Yeah, really? I mean. really? This should not be a shock. I am sure if you run same study of students who watch more TV than read, or just watch a messload of TV the study will come out the same. What is missing, is what is being done of the Internet. The Internet, computers, technology are just another tool to be used in education. Not a replacement for anything. But an enhancement. Kind of like putting Lowry's in your eggs.

Nicholas Carr’s book, “The Shallows.” Carr argues that the Internet is leading to a short-attention-span culture.

You mean just the Internet is? MTV, most of the crap we see on TV isn't? This is not the fault of the Internet, but of our culture. WE WANT EVERYTHING NOW!!!

The Internet-versus-books debate is conducted on the supposition that the medium is the message.

No, the medium is not the message. The medium delivers the message. Same with books. In fact, let's substitute books for any type of reading materiel. If a student just reads Sports Illustrated is this good? Comic books? I believe it is just as good. But if it done in isolation, it be bad.

Now Whitney, you mentioned computers. Computers are a wonderful tool to be used. Students need higher order thinking skills. The one of the best methods to develop these skills is technology.

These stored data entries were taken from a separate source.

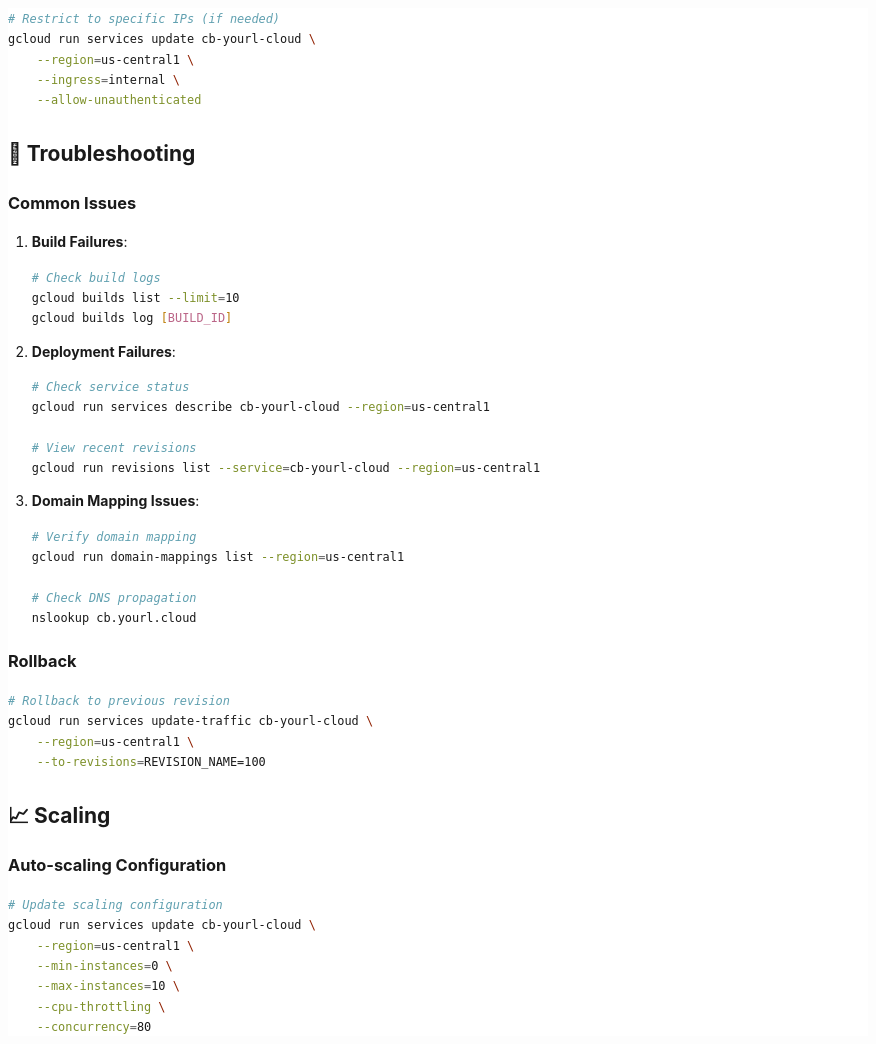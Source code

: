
 ```bash
# Restrict to specific IPs (if needed)
gcloud run services update cb-yourl-cloud \
    --region=us-central1 \
    --ingress=internal \
    --allow-unauthenticated
```

## 🚨 Troubleshooting

### Common Issues

1. **Build Failures**:
   ```bash
   # Check build logs
   gcloud builds list --limit=10
   gcloud builds log [BUILD_ID]
   ```

2. **Deployment Failures**:
   ```bash
   # Check service status
   gcloud run services describe cb-yourl-cloud --region=us-central1
   
   # View recent revisions
   gcloud run revisions list --service=cb-yourl-cloud --region=us-central1
   ```

3. **Domain Mapping Issues**:
   ```bash
   # Verify domain mapping
   gcloud run domain-mappings list --region=us-central1
   
   # Check DNS propagation
   nslookup cb.yourl.cloud
   ```

### Rollback

```bash
# Rollback to previous revision
gcloud run services update-traffic cb-yourl-cloud \
    --region=us-central1 \
    --to-revisions=REVISION_NAME=100
```

## 📈 Scaling

### Auto-scaling Configuration

```bash
# Update scaling configuration
gcloud run services update cb-yourl-cloud \
    --region=us-central1 \
    --min-instances=0 \
    --max-instances=10 \
    --cpu-throttling \
    --concurrency=80
```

Using the Internet to research, is a skill that is needed in the 21st century. Students will also be able to weed out and tell the differences between different types of information. Led correctly students will develop vast skills when it comes to reading, and organizational skills.

There is a graphic organizer, Inspiration, that I truly believe in. Students can glob there information from books, from the Internet, from life and graphically organize it. This builds on their critical thinking skills, or lack of, and will improve their reading. They will feel a sense of accomplishment see completed work, and their thought down in a tangible way.

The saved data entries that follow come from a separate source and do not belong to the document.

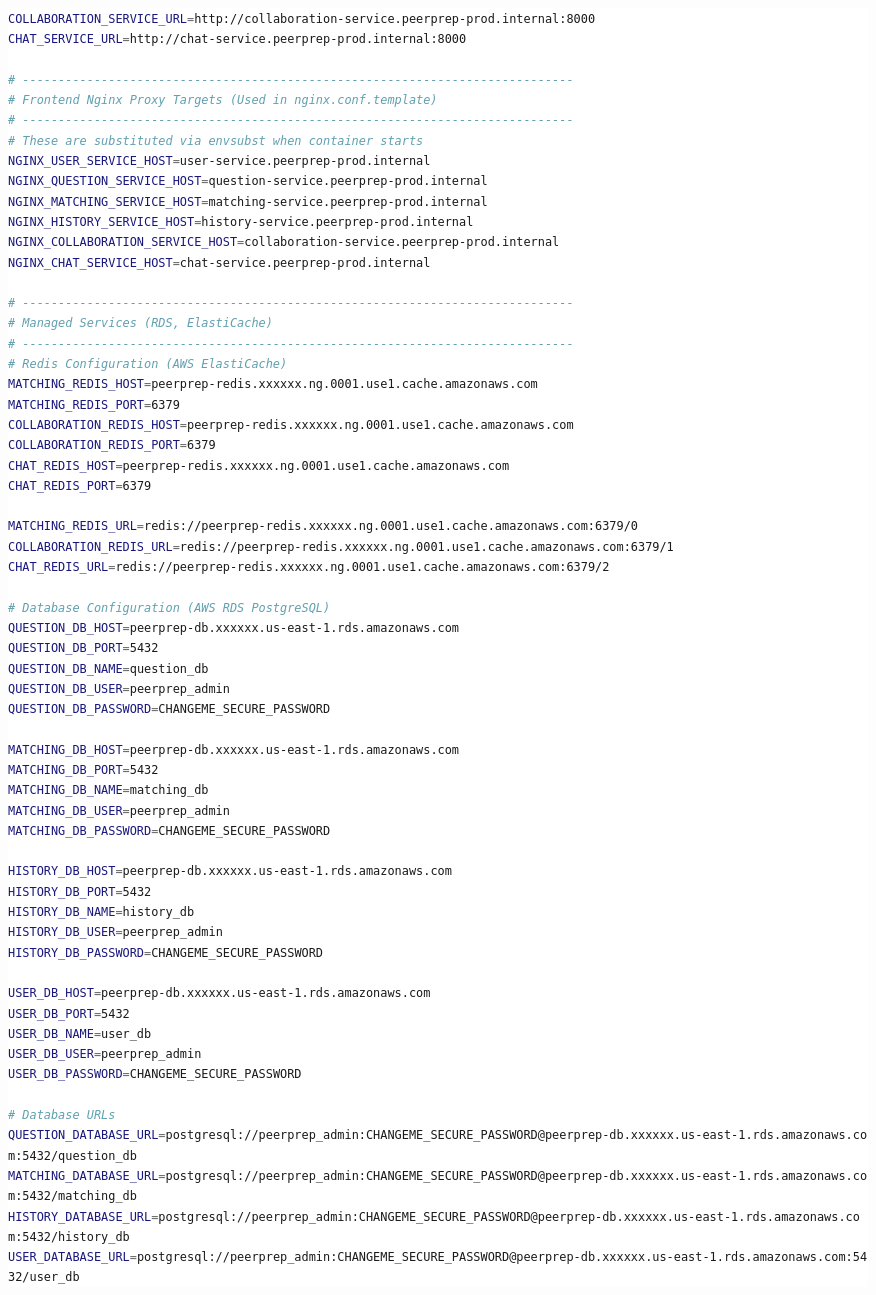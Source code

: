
 ```bash
COLLABORATION_SERVICE_URL=http://collaboration-service.peerprep-prod.internal:8000
CHAT_SERVICE_URL=http://chat-service.peerprep-prod.internal:8000

# -----------------------------------------------------------------------------
# Frontend Nginx Proxy Targets (Used in nginx.conf.template)
# -----------------------------------------------------------------------------
# These are substituted via envsubst when container starts
NGINX_USER_SERVICE_HOST=user-service.peerprep-prod.internal
NGINX_QUESTION_SERVICE_HOST=question-service.peerprep-prod.internal
NGINX_MATCHING_SERVICE_HOST=matching-service.peerprep-prod.internal
NGINX_HISTORY_SERVICE_HOST=history-service.peerprep-prod.internal
NGINX_COLLABORATION_SERVICE_HOST=collaboration-service.peerprep-prod.internal
NGINX_CHAT_SERVICE_HOST=chat-service.peerprep-prod.internal

# -----------------------------------------------------------------------------
# Managed Services (RDS, ElastiCache)
# -----------------------------------------------------------------------------
# Redis Configuration (AWS ElastiCache)
MATCHING_REDIS_HOST=peerprep-redis.xxxxxx.ng.0001.use1.cache.amazonaws.com
MATCHING_REDIS_PORT=6379
COLLABORATION_REDIS_HOST=peerprep-redis.xxxxxx.ng.0001.use1.cache.amazonaws.com
COLLABORATION_REDIS_PORT=6379
CHAT_REDIS_HOST=peerprep-redis.xxxxxx.ng.0001.use1.cache.amazonaws.com
CHAT_REDIS_PORT=6379

MATCHING_REDIS_URL=redis://peerprep-redis.xxxxxx.ng.0001.use1.cache.amazonaws.com:6379/0
COLLABORATION_REDIS_URL=redis://peerprep-redis.xxxxxx.ng.0001.use1.cache.amazonaws.com:6379/1
CHAT_REDIS_URL=redis://peerprep-redis.xxxxxx.ng.0001.use1.cache.amazonaws.com:6379/2

# Database Configuration (AWS RDS PostgreSQL)
QUESTION_DB_HOST=peerprep-db.xxxxxx.us-east-1.rds.amazonaws.com
QUESTION_DB_PORT=5432
QUESTION_DB_NAME=question_db
QUESTION_DB_USER=peerprep_admin
QUESTION_DB_PASSWORD=CHANGEME_SECURE_PASSWORD

MATCHING_DB_HOST=peerprep-db.xxxxxx.us-east-1.rds.amazonaws.com
MATCHING_DB_PORT=5432
MATCHING_DB_NAME=matching_db
MATCHING_DB_USER=peerprep_admin
MATCHING_DB_PASSWORD=CHANGEME_SECURE_PASSWORD

HISTORY_DB_HOST=peerprep-db.xxxxxx.us-east-1.rds.amazonaws.com
HISTORY_DB_PORT=5432
HISTORY_DB_NAME=history_db
HISTORY_DB_USER=peerprep_admin
HISTORY_DB_PASSWORD=CHANGEME_SECURE_PASSWORD

USER_DB_HOST=peerprep-db.xxxxxx.us-east-1.rds.amazonaws.com
USER_DB_PORT=5432
USER_DB_NAME=user_db
USER_DB_USER=peerprep_admin
USER_DB_PASSWORD=CHANGEME_SECURE_PASSWORD

# Database URLs
QUESTION_DATABASE_URL=postgresql://peerprep_admin:CHANGEME_SECURE_PASSWORD@peerprep-db.xxxxxx.us-east-1.rds.amazonaws.com:5432/question_db
MATCHING_DATABASE_URL=postgresql://peerprep_admin:CHANGEME_SECURE_PASSWORD@peerprep-db.xxxxxx.us-east-1.rds.amazonaws.com:5432/matching_db
HISTORY_DATABASE_URL=postgresql://peerprep_admin:CHANGEME_SECURE_PASSWORD@peerprep-db.xxxxxx.us-east-1.rds.amazonaws.com:5432/history_db
USER_DATABASE_URL=postgresql://peerprep_admin:CHANGEME_SECURE_PASSWORD@peerprep-db.xxxxxx.us-east-1.rds.amazonaws.com:5432/user_db
```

I have seen computers used as a babysitter in school, I have seen kids just play computer games used endlessly. This is the incorrect method in which to use computers. Also, I have seen non-qualified teachers (not saying they are bad teachers) run computer labs. This is all is not good. Teachers think that if they are using the Internet and Word they have it down pat. They don't.

Want students to read more than 12 books in a summer? Give them an iPad, give them a iPod, or a Palm. There are wonderful programs out there that students can read books on these devices. Better, with some of these programs if a student does not know the word it can be tapped on and the pronunciation and definition are given. Students will read non-stop on these. They do the Wii or Xbox non-stop. Students eat this electronic stuff up. Want to expand their world? Distance learning is so easy now. A class can team up with a class in Europe and each can learn together and about one another. Students can edit and record their own movies, photos, create web pages.

Computers should be integrated with the curriculum. But want to know the most difficult part of doing this? When money is cut, what is one of the first things they cut? The computer teacher is deemed expendable. So are the computers.

But for all this there is a need for money. Show us the money. A lab in NYC will cost somewhere between $50K-$60K. Why can't the hedge fund managers come in a each sponsor a few schools and get computers? It won't happen because it doesn't look as pretty as giving all that money to charter schools.

Shame on you all. Why should our students be in the 20th century while the charter kids are in the 21st century?